Özetle, yazının başında bahsettiğim ayırımı hatırlarsak, kendi dönemi içerisinde zevkle dinlenecek bir albüm yapmış gençler. “Melodik death metal’in yeni yüzü!” denecek bir iş yok daha ortada, orası abartı. Görece düz bir müzikleri var ama gelecekte daha da iyi albümler yapmaları mümkün . Ancak dediğim üzere, eğer bariz bir aydınlanma yaşamazlarsa bu tarzda gidebilecekleri nokta zaten sınırlı. Zira mevzu melodiklik ise çok daha iyi melodiler yazabilen, yok eğer mevzu thrash/death ise çok daha gaz rifler yazabilen gruplar hali hazırda mevcut. Bakalım ileride bu çıkmazı nasıl çözecekler. (Bu arada grubun hali hazırda 2. albümünü çıkardığını ancak benim daha dinlemediğimi de belirteyim, albüm genel olarak başarılı bulunmuş durumda.)
sambalici
Melodik death metal kulvarında kendini dinleten gruplardan Degradead.O kadar.İlerde ne yaparlar bilmem tabi.Keşke şaşırtsalar, yeni bir soluk getirseler.İkinci albümleri de güzel daha fazla melodi kullanmışlar.Bu albümü sevdiyseniz onu da seversiniz büyük ihtimalle.Bir de “Relations To The Humanity”i In Flames bestelese grubun en büyük hitlerinden biri olabilirdi.

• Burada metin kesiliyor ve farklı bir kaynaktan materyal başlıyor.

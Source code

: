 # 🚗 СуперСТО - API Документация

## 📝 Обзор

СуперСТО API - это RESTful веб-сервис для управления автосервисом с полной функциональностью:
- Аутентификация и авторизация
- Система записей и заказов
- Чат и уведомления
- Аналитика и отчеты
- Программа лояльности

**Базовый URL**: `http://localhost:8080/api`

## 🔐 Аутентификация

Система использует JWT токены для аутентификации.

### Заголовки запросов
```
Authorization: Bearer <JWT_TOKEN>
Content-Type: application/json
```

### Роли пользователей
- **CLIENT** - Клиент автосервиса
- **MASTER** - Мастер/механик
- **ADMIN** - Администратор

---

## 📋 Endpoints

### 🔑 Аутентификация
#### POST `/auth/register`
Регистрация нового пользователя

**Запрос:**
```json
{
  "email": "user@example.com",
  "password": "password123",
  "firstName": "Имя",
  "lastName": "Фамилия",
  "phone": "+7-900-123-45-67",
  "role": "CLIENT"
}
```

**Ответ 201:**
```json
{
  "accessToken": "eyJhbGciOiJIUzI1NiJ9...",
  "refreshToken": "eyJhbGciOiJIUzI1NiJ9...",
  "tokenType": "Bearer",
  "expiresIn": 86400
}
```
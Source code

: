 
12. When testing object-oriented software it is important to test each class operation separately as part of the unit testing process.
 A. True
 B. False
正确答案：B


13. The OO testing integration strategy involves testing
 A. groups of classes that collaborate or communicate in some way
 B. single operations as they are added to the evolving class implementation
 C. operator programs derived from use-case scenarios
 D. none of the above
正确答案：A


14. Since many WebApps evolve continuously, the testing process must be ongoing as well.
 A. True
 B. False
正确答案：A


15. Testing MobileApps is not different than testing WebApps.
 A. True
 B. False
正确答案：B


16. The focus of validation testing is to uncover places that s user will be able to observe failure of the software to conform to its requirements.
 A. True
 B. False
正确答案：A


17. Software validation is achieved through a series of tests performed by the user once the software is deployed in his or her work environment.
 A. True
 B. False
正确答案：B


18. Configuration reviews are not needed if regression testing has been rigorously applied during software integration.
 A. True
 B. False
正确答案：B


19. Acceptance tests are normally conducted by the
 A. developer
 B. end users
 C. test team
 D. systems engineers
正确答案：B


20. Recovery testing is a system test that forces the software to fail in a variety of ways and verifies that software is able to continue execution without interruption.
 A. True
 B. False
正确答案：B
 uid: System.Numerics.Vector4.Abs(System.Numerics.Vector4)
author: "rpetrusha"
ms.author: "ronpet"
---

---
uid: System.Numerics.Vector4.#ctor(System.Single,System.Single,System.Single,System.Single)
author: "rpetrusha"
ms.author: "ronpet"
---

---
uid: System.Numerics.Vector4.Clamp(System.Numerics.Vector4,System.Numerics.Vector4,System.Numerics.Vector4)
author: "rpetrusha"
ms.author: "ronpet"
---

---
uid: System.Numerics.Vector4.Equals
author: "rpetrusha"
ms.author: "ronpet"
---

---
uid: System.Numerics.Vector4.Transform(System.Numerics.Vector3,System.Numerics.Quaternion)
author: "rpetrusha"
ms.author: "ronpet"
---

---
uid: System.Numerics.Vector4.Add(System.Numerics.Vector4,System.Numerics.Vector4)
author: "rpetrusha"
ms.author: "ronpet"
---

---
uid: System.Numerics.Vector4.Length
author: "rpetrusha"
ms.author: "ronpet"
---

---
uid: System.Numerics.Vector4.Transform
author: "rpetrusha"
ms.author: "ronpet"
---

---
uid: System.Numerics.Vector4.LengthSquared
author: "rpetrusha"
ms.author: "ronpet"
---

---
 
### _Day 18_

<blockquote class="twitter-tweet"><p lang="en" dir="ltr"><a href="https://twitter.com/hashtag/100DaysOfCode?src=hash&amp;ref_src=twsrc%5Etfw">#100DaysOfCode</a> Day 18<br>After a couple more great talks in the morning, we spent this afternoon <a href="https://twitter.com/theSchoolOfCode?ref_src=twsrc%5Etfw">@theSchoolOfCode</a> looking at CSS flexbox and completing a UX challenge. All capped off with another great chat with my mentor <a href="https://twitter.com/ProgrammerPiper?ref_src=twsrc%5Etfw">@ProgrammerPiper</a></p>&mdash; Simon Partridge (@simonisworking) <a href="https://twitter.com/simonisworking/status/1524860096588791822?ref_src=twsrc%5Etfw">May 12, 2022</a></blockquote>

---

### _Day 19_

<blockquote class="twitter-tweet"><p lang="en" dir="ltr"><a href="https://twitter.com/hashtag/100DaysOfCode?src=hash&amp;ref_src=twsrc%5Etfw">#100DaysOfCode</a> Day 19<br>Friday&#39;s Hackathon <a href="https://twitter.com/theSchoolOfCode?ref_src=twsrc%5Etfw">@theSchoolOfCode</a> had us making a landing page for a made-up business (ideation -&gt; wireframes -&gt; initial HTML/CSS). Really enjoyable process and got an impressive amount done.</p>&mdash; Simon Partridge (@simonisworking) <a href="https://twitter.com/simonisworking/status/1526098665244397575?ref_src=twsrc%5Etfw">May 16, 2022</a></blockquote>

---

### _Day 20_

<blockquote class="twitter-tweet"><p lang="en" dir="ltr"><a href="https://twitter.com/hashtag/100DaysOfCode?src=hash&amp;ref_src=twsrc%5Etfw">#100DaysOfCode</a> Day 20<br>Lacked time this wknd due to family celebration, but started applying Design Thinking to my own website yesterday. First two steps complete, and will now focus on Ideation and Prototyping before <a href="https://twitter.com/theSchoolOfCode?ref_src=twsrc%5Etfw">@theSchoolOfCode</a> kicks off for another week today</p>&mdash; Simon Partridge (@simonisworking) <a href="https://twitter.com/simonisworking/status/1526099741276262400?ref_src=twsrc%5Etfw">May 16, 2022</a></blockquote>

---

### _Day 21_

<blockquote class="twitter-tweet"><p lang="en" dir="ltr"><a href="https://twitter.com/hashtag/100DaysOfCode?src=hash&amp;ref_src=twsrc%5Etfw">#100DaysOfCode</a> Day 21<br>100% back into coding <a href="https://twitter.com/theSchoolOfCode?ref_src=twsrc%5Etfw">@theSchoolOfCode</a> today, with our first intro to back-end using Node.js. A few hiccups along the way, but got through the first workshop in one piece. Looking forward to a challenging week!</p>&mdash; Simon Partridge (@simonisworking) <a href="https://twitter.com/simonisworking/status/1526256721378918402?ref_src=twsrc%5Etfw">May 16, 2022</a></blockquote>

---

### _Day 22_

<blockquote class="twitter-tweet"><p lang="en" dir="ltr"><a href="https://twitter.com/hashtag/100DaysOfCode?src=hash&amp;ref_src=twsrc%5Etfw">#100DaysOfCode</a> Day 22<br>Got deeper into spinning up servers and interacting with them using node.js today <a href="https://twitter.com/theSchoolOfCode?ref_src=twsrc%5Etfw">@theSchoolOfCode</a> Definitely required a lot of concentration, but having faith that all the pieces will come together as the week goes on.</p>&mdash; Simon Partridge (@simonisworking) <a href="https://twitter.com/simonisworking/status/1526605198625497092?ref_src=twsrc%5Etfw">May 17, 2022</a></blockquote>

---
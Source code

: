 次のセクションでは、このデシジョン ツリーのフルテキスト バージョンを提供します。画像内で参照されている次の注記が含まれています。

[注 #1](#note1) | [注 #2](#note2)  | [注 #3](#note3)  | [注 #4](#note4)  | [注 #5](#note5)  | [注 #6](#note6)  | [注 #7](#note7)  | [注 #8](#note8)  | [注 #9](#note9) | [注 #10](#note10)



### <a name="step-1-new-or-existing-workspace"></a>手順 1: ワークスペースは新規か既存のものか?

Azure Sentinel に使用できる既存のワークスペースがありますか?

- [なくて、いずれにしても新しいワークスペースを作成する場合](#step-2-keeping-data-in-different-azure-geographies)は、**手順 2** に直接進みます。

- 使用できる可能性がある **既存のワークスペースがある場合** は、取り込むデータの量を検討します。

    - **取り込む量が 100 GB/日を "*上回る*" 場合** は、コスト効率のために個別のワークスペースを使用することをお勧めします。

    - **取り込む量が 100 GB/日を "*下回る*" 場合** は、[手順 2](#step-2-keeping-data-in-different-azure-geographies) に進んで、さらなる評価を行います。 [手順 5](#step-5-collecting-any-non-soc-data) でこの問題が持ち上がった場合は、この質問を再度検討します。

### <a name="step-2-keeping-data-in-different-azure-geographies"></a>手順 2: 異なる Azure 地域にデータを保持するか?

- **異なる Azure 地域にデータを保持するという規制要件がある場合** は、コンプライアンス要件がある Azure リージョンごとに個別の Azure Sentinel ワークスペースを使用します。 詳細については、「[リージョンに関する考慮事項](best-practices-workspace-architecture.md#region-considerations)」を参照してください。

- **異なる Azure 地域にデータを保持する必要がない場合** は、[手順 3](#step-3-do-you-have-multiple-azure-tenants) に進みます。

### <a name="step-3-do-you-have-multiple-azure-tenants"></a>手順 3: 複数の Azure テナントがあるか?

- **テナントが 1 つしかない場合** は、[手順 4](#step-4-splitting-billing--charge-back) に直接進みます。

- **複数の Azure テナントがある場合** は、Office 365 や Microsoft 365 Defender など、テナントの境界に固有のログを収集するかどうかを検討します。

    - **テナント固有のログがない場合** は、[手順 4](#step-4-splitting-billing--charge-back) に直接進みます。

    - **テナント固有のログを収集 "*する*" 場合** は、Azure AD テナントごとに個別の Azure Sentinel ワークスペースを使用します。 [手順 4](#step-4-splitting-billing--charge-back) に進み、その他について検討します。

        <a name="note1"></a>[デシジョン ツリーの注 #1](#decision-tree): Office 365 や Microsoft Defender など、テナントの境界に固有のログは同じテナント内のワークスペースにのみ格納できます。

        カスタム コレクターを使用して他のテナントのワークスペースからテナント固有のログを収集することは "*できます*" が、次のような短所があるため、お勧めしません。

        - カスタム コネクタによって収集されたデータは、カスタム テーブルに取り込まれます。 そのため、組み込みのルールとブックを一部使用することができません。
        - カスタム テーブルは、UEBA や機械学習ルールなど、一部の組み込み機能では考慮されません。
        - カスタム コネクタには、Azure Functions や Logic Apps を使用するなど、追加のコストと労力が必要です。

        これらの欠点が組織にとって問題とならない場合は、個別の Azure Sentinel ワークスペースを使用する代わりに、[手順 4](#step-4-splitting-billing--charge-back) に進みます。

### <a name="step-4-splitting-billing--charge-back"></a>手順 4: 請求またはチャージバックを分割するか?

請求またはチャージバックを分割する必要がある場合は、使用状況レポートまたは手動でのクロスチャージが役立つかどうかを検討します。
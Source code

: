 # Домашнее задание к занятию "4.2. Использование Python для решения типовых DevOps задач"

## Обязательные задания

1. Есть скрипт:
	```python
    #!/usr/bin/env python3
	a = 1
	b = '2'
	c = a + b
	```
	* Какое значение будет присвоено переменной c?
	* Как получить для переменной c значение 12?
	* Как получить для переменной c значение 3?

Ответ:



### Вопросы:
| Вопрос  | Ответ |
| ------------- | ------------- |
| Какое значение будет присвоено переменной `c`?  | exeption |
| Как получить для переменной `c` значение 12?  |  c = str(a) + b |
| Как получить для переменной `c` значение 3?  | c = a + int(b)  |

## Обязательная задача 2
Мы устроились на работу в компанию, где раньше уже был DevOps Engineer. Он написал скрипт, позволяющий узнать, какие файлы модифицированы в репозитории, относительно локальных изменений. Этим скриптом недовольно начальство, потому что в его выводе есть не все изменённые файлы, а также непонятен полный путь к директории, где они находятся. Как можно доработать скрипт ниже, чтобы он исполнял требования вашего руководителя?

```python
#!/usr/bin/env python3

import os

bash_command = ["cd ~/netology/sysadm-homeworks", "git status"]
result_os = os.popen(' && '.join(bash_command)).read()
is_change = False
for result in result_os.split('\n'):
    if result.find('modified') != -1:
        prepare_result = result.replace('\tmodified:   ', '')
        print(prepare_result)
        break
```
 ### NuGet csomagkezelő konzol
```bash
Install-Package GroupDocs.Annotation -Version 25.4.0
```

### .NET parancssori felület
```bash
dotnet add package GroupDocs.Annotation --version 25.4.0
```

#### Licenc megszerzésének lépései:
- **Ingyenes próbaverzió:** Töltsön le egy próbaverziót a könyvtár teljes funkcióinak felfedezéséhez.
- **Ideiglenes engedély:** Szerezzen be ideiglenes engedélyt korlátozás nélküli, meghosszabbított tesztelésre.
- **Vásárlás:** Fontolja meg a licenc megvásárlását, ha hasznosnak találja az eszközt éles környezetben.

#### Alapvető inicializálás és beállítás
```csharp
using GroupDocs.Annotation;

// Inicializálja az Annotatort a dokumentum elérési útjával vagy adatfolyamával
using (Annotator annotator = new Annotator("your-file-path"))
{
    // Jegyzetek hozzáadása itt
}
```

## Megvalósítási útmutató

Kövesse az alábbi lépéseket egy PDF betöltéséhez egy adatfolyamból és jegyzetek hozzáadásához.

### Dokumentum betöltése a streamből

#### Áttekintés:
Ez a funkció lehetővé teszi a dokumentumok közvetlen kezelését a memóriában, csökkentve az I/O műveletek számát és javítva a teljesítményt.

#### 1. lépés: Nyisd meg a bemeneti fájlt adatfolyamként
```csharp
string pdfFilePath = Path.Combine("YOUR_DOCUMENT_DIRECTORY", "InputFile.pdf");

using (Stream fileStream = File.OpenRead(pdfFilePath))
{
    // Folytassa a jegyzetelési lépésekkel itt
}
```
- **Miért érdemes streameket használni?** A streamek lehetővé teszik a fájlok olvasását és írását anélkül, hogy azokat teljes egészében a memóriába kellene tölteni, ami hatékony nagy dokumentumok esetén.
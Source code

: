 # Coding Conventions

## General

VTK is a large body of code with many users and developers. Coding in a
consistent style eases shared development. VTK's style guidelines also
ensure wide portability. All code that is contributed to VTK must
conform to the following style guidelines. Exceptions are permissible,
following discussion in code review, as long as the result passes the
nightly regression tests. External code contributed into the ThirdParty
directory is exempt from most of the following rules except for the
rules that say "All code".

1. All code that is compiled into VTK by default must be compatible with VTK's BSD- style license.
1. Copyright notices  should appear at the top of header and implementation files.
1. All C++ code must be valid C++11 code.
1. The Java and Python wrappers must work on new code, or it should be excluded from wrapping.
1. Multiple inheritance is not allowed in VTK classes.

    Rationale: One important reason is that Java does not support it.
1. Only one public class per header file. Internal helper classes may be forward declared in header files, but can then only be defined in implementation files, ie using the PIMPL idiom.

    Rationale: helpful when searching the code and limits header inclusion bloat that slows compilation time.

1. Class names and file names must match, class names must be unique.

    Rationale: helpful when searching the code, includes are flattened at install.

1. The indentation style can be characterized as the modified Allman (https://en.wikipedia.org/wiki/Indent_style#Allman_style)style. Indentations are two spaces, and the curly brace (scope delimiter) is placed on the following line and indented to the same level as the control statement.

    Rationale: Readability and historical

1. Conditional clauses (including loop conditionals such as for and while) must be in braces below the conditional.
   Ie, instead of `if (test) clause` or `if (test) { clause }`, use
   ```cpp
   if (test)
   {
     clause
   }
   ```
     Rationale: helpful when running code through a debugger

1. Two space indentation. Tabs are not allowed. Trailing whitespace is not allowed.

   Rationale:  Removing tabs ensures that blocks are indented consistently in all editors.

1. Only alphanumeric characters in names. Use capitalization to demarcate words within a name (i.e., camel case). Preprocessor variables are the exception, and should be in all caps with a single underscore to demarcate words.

fena grup değilmiş ama clean vokal kullandıkları kısımları cok düşük kalmış pek sevmedim bu sene de albüm cıkarcaklarmış ona da bakarız bi. bide the absence var onlar da cıkarsın artık şu albümü lan şahane grup onlarda.
ilk çıktıklarında in flames bunları baya bir pohpohlamıştı. hatta kayıt ve miksajı direkt in flames üstlenmişti desek yanlış olmaz. bu albümlerini dinledim, ama pek bir olaylarını göremedim. son albümleri daha iyi diyolar. bi bakmak lazım.